**Records provided:**
————————

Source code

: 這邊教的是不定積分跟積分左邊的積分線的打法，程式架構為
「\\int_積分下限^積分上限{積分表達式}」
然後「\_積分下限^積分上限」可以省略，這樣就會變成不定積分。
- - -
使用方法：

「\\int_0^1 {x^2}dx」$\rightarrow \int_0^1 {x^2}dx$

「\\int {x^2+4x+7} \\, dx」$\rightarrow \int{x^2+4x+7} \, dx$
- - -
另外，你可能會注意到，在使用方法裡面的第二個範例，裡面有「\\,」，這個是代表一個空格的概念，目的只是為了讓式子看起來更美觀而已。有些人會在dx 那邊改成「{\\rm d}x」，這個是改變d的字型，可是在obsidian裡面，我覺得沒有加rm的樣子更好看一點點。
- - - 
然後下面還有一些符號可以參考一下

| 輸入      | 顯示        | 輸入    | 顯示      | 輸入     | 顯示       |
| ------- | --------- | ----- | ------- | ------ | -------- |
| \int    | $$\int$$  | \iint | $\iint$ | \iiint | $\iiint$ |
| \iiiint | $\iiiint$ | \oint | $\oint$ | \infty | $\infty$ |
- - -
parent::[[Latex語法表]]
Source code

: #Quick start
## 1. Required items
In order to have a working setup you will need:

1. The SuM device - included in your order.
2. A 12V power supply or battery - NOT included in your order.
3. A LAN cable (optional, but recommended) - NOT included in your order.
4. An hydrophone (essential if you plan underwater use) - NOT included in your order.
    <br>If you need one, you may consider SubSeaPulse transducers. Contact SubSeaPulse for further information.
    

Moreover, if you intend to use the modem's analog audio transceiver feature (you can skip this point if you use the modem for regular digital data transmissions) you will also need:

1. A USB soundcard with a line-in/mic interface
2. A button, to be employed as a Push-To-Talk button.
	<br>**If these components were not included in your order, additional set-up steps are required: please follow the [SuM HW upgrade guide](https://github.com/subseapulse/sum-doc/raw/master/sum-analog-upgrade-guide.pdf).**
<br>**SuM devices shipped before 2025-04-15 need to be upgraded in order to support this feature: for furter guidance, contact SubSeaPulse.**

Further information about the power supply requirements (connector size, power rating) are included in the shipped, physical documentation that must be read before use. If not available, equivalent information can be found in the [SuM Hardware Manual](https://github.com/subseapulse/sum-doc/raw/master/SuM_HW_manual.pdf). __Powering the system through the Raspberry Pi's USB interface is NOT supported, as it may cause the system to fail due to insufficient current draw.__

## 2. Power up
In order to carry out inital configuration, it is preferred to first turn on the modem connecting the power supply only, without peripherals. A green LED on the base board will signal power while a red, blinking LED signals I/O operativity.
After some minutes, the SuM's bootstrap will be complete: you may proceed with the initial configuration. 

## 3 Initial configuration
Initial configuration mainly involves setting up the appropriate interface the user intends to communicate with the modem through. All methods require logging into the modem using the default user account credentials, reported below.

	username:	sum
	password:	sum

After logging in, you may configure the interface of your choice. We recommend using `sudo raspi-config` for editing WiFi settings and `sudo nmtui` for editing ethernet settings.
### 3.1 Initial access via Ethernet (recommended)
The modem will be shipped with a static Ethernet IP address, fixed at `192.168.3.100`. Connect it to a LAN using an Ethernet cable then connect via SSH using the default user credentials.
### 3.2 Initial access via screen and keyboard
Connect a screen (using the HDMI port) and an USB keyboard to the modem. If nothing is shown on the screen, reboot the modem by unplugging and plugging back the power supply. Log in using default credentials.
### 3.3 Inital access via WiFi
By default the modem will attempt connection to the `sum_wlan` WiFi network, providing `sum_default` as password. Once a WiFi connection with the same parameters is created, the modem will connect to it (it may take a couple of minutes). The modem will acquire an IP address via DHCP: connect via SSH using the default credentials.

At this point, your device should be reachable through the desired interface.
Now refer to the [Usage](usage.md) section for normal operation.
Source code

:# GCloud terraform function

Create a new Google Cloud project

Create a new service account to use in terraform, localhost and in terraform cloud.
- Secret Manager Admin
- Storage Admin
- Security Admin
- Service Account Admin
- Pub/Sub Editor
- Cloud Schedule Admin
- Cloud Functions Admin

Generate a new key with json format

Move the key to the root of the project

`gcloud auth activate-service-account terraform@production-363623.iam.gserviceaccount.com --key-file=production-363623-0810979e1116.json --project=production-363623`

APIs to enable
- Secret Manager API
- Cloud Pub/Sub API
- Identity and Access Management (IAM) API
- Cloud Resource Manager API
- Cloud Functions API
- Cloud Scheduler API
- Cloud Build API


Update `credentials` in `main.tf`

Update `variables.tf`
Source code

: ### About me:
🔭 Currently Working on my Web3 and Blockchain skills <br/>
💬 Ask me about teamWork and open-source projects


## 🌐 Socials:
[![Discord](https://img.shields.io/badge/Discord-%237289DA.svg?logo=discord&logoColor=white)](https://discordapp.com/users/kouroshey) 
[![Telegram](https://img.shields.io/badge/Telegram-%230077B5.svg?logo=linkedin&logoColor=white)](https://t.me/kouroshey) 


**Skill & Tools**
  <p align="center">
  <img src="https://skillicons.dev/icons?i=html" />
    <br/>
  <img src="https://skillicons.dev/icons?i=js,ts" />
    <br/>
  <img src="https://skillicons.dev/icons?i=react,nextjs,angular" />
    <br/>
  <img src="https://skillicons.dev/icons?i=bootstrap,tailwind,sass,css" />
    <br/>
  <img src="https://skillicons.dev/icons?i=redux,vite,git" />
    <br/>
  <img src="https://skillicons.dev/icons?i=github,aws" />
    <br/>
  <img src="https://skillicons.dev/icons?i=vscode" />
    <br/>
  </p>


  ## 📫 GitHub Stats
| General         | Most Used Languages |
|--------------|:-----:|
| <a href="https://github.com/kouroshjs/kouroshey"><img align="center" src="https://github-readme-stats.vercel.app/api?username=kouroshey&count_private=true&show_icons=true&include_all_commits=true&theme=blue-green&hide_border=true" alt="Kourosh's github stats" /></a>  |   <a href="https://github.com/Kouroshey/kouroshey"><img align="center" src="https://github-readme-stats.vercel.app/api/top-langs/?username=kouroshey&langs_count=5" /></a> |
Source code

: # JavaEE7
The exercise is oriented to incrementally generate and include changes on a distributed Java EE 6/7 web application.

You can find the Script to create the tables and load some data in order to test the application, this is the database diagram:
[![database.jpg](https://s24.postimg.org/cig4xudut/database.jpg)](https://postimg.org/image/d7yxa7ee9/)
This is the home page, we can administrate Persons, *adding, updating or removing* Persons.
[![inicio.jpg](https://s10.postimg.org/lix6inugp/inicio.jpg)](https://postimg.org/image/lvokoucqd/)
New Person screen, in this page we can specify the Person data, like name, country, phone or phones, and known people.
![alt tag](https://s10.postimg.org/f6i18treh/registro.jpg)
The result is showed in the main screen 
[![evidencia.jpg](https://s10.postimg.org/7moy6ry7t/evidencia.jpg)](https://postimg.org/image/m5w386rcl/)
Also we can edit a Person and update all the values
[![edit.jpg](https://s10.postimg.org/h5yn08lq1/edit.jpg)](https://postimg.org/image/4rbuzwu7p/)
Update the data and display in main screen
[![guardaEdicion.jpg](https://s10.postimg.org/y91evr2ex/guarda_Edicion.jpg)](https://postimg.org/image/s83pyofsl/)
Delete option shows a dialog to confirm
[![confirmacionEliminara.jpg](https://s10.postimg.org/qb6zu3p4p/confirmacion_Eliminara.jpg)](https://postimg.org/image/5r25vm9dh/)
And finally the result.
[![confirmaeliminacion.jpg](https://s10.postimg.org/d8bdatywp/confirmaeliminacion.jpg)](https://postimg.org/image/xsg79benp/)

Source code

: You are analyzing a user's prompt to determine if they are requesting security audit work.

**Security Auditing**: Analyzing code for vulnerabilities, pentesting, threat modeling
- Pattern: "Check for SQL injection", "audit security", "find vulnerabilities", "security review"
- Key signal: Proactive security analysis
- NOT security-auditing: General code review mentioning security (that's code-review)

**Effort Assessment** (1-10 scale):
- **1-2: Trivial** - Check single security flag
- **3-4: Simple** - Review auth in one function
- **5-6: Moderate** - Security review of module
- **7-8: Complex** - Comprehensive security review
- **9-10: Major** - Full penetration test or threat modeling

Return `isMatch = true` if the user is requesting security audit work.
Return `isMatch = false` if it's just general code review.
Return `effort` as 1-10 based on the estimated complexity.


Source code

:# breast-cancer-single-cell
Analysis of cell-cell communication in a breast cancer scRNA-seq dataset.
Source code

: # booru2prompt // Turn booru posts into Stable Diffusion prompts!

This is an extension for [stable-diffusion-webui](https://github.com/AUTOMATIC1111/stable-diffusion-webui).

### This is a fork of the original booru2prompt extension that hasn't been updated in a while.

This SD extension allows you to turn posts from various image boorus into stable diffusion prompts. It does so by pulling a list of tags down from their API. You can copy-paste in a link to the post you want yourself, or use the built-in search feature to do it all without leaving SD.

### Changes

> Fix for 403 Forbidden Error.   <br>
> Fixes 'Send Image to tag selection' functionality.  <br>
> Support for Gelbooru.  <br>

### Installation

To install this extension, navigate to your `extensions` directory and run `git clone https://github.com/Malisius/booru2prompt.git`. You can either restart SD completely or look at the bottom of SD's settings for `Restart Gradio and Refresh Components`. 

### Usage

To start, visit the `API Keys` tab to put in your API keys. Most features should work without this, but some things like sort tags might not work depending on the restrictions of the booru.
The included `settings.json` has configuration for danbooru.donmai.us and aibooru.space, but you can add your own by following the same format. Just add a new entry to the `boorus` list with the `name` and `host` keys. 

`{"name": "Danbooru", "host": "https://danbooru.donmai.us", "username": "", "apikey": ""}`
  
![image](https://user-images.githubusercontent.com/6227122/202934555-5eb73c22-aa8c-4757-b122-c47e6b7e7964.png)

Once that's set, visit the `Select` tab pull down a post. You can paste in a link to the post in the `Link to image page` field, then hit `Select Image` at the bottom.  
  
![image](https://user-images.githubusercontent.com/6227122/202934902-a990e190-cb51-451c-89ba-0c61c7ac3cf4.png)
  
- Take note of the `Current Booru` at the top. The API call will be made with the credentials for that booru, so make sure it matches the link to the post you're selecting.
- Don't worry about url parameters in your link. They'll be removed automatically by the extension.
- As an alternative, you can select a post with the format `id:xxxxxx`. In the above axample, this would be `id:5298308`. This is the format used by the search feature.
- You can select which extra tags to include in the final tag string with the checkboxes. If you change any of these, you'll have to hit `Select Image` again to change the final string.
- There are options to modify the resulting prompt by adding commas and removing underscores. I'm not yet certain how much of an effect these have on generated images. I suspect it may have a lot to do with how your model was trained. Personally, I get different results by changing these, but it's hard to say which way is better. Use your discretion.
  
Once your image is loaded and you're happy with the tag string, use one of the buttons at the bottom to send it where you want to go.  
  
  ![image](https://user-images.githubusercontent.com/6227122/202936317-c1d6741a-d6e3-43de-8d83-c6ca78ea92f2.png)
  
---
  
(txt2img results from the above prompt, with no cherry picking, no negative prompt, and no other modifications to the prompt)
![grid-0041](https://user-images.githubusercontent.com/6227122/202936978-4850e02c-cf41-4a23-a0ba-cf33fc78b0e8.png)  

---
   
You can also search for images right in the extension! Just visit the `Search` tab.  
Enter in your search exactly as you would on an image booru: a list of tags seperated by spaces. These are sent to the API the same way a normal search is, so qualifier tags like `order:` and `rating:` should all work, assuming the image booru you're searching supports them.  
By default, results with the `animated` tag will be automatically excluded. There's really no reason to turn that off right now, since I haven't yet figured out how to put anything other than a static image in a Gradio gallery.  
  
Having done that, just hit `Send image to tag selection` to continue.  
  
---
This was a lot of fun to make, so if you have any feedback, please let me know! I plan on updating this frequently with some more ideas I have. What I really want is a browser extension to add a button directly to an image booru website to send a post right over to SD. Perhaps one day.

————————

**About this exercise:** Everything starting at the line containing "4. An hydrophone" and ending at the line containing "<br>If you need" in the records above should be repeated exactly, and only that.

**Solution for this task:**
4. An hydrophone (essential if you plan underwater use) - NOT included in your order.
    <br>If you need one, you may consider SubSeaPulse transducers. Contact SubSeaPulse for further information.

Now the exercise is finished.